The specifying unit specifies, as a community corresponding to the query, a node group in which an evaluation value after transition of each node calculated by the transition calculating unit is larger than a predetermined threshold value. The program according to claim 1.

3. The list according to claim 1, wherein the specifying unit generates a list indicating the specified node group in descending order of evaluation values after transition of the nodes calculated by the transition calculating unit. program.
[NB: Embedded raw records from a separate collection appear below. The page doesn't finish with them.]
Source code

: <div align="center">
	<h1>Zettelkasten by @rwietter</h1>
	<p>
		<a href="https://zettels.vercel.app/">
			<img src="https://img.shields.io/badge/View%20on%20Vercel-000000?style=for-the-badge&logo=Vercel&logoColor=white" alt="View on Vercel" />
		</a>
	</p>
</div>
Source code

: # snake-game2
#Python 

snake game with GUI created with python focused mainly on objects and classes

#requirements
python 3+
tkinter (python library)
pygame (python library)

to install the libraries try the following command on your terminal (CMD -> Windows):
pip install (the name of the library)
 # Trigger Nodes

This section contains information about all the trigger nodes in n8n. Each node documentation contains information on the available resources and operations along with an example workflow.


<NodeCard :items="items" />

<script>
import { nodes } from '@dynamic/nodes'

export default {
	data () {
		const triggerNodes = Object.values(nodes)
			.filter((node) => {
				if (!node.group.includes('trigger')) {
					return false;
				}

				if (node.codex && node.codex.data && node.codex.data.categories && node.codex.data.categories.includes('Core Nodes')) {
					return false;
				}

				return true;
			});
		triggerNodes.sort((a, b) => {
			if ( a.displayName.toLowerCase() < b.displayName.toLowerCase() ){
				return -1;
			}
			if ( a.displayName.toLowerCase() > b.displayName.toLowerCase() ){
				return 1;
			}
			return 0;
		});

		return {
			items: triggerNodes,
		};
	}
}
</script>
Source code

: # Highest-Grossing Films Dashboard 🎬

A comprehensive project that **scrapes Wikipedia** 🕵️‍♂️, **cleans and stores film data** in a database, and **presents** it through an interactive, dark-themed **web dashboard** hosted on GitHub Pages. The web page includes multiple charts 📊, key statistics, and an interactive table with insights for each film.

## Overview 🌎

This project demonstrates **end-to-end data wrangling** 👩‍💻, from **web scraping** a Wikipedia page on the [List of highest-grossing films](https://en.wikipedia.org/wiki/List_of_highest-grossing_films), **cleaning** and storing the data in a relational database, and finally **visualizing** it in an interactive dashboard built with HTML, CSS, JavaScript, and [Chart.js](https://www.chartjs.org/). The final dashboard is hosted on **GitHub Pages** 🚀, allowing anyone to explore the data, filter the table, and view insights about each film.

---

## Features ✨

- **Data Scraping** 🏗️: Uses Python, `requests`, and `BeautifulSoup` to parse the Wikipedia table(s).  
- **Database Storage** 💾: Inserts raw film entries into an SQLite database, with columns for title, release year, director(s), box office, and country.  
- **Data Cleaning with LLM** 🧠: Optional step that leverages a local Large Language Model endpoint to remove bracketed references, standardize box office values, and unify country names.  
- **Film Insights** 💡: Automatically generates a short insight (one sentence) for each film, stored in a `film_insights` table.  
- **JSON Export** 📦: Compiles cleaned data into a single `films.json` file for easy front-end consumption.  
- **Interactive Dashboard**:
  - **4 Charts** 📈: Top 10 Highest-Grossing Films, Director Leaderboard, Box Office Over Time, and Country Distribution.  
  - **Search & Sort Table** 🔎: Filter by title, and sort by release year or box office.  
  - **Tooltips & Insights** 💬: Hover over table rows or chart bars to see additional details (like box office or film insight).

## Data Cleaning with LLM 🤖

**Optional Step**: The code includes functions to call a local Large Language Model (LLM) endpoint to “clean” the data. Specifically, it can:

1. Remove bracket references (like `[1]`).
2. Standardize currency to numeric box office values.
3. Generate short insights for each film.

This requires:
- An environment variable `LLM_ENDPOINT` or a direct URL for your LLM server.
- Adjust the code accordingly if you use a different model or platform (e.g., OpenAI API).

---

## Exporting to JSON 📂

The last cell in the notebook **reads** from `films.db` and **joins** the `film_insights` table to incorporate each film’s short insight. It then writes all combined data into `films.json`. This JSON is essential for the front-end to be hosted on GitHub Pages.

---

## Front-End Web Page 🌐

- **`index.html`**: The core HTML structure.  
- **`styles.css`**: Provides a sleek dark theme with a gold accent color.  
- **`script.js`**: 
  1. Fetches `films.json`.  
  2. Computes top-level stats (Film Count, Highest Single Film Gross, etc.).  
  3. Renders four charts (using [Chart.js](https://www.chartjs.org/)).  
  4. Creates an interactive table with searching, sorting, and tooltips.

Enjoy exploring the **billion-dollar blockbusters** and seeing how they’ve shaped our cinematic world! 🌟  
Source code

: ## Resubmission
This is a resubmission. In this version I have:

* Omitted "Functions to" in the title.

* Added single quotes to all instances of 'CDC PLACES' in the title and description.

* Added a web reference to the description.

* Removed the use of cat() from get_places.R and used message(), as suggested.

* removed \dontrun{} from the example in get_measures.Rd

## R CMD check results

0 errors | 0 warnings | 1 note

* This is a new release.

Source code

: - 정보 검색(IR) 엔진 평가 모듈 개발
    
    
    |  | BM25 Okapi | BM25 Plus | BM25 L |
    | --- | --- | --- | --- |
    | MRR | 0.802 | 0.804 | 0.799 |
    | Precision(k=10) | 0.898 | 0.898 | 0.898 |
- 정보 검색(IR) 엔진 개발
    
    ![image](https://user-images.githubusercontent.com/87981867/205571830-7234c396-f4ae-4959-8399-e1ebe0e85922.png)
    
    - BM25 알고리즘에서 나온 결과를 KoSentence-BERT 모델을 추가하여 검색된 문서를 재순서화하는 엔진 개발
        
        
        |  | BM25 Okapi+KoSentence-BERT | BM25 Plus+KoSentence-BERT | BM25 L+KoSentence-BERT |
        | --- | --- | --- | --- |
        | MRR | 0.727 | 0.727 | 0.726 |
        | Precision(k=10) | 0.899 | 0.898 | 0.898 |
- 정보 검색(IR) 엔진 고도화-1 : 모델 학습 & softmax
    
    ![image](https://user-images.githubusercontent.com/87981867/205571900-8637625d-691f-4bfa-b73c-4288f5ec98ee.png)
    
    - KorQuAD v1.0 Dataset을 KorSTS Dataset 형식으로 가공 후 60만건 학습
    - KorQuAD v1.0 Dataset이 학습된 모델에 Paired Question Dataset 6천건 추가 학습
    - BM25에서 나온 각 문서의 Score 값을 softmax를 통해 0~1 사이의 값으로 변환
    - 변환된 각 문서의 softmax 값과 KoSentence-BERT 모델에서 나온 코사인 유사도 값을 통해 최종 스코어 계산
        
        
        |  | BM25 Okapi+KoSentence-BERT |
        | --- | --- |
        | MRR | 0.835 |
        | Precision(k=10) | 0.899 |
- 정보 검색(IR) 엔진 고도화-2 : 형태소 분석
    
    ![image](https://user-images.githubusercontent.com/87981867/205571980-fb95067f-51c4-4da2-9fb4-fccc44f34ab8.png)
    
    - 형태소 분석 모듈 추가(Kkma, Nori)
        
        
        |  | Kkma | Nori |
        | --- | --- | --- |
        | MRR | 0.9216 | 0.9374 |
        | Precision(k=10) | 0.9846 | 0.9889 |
4. The calculation rule according to claim 1, wherein the ratio of the first component to the evaluation value of the node is 0 for a node whose evaluation value is equal to or less than a threshold value. 5. The program described in.

An evaluation value calculating means for calculating an evaluation value indicating the degree of conformity to the query of each node in the network;
The first component of the evaluation value of each node transitions to any one of the linked nodes according to the link exiting from the node, and the second component of the evaluation value of each node is a link exiting from the node. Is a second component transition calculating means for calculating an evaluation value of each node after transition according to a calculation rule of transitioning to another node regardless of the second rule. Is more transitioned to nodes having an evaluation value higher than the first range than nodes having an evaluation value in the first range close to 0, and the first component occupying the evaluation value of the node The ratio monotonously increases as the evaluation value increases, and transition calculation means,
Identification means for identifying one or more nodes corresponding to the query based on the evaluation value after the transition of each node calculated by the transition calculation means;
An information processing apparatus.